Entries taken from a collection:

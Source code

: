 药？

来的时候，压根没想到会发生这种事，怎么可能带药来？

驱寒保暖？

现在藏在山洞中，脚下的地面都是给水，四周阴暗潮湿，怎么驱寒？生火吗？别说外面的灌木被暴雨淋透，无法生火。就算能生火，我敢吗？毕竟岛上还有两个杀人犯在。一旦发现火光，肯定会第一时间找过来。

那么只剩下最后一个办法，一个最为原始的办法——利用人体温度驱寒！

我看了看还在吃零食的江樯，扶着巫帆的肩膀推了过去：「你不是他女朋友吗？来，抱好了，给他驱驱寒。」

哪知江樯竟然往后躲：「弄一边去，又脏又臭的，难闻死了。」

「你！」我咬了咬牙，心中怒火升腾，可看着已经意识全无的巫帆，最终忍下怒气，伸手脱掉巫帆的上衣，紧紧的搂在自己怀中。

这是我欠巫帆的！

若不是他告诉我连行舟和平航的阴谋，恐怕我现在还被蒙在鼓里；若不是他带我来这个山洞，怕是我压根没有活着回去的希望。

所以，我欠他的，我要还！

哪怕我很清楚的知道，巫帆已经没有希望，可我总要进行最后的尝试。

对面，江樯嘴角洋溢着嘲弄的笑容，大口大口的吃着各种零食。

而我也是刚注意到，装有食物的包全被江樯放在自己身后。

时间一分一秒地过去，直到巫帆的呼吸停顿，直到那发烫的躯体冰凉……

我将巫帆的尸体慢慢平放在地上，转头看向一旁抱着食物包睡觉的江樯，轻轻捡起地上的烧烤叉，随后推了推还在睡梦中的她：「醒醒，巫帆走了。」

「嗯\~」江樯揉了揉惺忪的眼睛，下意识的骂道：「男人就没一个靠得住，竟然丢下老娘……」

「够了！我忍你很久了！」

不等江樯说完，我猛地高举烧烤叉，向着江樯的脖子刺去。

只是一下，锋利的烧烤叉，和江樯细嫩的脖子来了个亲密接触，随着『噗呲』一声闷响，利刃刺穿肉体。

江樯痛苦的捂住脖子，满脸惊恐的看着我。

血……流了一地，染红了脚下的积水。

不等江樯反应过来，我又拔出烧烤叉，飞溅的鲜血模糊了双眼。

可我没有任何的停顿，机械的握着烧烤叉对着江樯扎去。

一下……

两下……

_Task instructions_
Your answer must be the lines from the one with "江樯痛苦的捂住脖子，满脸惊恐的看着我。" through the last line of the data, repeated exactly and with nothing else.

_Solution to this exercise_
江樯痛苦的捂住脖子，满脸惊恐的看着我。

血……流了一地，染红了脚下的积水。

不等江樯反应过来，我又拔出烧烤叉，飞溅的鲜血模糊了双眼。

可我没有任何的停顿，机械的握着烧烤叉对着江樯扎去。

一下……

两下……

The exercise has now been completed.